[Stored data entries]
============================================================

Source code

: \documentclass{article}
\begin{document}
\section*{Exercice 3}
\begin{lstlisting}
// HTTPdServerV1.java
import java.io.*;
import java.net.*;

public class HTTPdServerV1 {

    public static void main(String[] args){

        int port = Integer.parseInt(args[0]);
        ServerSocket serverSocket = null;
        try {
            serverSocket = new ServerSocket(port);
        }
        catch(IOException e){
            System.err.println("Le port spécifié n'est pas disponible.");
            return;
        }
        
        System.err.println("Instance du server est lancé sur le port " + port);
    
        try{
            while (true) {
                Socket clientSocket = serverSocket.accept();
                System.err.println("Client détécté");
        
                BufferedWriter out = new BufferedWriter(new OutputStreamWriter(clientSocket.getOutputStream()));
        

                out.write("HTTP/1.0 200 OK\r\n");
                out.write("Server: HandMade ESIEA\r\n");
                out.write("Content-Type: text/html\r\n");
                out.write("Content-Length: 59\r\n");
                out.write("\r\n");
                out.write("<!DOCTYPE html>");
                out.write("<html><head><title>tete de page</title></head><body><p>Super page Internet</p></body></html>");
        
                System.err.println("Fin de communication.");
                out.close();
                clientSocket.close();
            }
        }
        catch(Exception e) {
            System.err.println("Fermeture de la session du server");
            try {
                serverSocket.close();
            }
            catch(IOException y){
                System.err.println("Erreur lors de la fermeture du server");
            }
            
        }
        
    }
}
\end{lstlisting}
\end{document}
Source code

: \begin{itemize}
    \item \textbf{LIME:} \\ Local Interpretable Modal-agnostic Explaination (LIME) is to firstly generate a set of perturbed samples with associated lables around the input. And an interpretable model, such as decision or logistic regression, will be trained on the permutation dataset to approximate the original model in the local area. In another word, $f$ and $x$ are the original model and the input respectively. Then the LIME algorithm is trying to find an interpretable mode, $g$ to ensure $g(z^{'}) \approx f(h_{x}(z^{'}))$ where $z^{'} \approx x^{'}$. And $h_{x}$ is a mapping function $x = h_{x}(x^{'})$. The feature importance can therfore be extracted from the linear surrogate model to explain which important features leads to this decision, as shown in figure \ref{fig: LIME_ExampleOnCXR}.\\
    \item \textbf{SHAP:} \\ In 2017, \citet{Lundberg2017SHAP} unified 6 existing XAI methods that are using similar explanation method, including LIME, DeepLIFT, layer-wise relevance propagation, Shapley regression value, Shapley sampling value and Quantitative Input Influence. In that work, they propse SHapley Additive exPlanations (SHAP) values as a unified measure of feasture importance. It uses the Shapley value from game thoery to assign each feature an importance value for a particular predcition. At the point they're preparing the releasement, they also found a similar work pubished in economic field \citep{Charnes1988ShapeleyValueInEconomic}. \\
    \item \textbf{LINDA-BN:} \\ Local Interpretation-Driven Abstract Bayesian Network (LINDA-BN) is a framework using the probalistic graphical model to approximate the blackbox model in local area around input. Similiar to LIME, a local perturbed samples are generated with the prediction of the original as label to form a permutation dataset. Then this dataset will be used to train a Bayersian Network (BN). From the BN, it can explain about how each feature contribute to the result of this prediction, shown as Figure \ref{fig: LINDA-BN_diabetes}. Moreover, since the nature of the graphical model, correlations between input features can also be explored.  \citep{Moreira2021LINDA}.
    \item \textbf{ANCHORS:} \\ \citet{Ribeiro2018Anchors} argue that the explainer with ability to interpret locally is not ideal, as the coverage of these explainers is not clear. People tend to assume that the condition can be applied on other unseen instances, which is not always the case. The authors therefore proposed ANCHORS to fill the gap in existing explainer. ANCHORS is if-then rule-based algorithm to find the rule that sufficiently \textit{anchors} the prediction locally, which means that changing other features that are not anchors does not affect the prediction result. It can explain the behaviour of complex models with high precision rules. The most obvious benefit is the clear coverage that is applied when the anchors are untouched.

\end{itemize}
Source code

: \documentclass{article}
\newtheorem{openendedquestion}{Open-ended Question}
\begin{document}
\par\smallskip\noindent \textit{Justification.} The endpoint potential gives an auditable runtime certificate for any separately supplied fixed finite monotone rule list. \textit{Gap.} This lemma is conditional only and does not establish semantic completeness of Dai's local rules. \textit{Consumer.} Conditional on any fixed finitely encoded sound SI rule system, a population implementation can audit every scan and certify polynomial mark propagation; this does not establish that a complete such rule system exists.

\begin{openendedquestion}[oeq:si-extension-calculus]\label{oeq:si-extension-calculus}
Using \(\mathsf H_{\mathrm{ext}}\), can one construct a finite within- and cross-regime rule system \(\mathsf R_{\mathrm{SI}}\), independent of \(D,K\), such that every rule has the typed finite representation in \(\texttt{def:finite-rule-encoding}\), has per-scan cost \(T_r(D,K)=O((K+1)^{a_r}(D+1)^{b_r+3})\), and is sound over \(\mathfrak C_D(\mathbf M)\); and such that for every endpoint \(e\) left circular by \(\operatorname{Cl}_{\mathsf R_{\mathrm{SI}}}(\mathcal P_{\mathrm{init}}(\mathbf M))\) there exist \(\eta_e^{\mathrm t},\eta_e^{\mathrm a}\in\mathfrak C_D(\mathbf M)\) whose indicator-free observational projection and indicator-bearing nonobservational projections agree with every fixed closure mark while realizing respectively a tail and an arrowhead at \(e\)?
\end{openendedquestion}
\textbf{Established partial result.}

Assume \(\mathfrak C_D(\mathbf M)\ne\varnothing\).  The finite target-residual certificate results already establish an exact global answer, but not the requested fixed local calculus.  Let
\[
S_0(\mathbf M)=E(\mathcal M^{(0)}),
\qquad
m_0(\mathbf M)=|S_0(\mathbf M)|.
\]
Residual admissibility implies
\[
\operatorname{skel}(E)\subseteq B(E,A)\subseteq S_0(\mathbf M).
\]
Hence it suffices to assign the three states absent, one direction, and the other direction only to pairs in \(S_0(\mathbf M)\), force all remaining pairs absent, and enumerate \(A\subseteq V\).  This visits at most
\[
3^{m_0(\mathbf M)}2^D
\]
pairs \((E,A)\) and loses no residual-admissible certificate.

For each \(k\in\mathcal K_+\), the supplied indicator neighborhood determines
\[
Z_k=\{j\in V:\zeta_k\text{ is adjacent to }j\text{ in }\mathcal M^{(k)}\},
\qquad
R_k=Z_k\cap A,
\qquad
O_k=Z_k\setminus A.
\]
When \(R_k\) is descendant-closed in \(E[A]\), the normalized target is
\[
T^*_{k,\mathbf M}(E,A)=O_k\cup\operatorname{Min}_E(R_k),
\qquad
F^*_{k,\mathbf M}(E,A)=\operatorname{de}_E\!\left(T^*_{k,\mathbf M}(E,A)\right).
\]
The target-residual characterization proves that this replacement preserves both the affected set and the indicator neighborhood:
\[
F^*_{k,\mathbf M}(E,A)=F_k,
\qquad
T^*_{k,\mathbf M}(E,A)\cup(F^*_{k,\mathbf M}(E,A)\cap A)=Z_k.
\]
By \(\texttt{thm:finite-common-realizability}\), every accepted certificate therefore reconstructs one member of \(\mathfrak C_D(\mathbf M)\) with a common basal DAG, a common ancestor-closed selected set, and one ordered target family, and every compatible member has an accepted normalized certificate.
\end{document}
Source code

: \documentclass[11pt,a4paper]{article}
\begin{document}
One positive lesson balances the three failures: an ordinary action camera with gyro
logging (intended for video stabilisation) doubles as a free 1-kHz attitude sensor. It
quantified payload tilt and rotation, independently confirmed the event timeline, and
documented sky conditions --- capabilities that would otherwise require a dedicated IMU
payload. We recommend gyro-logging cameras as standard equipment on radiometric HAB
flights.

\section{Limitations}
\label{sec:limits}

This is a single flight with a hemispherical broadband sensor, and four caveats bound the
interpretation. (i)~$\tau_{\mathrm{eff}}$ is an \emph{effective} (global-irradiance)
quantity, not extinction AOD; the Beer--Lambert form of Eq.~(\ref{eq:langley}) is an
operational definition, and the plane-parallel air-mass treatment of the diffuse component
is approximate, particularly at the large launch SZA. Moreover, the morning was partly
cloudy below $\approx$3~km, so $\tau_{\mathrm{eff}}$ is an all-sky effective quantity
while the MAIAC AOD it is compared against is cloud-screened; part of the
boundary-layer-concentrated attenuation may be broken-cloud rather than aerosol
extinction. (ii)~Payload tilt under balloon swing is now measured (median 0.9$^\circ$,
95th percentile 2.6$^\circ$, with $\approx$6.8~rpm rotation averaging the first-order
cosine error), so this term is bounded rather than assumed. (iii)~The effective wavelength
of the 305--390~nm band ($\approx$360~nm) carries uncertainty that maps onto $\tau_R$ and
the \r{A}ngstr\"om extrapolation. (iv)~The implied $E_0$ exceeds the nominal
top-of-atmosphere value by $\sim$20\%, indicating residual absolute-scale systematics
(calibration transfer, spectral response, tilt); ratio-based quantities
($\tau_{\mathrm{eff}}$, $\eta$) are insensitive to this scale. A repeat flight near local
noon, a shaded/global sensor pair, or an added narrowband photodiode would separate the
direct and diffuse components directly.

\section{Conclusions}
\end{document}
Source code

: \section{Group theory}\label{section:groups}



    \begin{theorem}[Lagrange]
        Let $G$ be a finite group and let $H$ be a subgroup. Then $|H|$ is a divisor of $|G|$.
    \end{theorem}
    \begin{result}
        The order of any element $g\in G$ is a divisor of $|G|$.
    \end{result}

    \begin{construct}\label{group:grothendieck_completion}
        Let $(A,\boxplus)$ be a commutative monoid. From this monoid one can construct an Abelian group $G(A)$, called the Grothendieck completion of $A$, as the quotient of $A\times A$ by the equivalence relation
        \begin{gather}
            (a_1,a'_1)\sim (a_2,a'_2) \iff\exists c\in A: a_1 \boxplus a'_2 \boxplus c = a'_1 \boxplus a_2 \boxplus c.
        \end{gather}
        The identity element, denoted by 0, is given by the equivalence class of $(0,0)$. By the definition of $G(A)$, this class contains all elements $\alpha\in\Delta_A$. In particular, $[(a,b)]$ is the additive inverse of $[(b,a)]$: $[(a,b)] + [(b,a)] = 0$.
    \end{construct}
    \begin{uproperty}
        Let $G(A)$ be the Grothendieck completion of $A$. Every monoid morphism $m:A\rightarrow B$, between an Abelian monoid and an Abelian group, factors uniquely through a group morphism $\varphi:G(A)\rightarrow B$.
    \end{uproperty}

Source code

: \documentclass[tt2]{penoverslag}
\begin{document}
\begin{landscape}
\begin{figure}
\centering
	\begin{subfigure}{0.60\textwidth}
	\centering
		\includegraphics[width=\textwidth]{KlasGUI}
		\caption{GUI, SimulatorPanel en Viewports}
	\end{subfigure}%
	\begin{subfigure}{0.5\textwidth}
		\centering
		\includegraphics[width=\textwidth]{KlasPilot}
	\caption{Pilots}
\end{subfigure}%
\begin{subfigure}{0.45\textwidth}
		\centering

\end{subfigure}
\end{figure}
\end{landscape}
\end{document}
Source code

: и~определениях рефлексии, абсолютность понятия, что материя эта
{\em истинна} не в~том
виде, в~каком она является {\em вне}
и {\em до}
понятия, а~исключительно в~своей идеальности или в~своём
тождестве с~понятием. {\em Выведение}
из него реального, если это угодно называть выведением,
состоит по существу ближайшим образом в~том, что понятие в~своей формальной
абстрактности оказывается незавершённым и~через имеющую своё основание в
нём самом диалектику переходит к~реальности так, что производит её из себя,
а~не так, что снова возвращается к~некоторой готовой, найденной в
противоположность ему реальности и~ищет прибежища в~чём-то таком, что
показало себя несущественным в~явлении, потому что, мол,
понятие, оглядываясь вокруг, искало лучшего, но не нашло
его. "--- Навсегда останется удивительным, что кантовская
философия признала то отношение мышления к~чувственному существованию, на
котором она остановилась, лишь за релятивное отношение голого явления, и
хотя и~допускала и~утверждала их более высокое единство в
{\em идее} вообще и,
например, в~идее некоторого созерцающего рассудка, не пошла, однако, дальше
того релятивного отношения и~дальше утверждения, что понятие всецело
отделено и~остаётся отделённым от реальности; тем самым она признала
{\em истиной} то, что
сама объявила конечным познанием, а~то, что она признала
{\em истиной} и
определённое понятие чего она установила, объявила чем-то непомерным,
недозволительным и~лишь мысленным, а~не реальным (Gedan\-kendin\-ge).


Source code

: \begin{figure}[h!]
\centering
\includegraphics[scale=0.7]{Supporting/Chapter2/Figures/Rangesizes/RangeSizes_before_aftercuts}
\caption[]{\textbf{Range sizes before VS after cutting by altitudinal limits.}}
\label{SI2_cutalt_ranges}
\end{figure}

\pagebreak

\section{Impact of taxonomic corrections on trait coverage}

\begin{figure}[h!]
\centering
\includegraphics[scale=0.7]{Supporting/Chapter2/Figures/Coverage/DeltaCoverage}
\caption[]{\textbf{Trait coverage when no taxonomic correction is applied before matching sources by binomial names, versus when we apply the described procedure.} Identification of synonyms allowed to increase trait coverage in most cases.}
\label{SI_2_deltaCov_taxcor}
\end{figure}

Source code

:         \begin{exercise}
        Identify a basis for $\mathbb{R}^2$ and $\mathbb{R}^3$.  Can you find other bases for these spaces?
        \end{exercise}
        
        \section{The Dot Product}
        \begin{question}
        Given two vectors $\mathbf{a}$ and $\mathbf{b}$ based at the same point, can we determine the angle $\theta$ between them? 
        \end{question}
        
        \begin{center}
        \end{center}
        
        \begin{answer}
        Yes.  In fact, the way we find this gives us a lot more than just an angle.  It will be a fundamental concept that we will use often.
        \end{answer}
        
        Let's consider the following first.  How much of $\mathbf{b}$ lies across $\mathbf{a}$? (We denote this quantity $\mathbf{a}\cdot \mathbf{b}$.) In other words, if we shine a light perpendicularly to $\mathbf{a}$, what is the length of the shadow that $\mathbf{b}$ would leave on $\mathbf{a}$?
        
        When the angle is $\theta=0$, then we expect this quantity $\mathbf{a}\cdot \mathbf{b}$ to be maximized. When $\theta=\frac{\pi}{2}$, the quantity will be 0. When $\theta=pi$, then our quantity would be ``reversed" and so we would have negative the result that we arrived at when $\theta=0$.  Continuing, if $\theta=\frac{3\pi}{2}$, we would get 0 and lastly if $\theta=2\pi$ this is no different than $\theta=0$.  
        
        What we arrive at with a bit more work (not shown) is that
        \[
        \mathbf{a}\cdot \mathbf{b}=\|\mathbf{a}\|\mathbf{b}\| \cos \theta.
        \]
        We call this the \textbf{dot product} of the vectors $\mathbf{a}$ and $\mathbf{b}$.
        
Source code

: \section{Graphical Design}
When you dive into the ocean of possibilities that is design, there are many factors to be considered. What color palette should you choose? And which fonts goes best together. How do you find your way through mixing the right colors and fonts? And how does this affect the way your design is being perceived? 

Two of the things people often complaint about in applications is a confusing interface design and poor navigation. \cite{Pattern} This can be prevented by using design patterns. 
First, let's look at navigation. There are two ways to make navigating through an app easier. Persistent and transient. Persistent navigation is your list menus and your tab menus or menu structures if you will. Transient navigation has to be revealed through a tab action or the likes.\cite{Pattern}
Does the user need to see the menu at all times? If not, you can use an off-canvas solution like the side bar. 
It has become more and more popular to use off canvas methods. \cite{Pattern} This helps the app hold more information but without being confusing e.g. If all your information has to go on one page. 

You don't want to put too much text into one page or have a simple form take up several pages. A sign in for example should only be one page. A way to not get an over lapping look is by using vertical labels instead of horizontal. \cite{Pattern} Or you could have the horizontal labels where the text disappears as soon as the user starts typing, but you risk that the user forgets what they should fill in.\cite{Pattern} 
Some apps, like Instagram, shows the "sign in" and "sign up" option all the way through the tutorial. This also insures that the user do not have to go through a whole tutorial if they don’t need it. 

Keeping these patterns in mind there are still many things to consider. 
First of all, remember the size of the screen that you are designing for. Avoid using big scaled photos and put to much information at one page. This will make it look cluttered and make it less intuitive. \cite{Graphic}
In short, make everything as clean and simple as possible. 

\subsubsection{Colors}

============================================================

TASK GOAL: The answer is the lines above between the line holding "This is a single" and the line holding "quantity, not extinction", inclusive, each written out exactly, and no others.

TASK RESULT:
This is a single flight with a hemispherical broadband sensor, and four caveats bound the
interpretation. (i)~$\tau_{\mathrm{eff}}$ is an \emph{effective} (global-irradiance)
quantity, not extinction AOD; the Beer--Lambert form of Eq.~(\ref{eq:langley}) is an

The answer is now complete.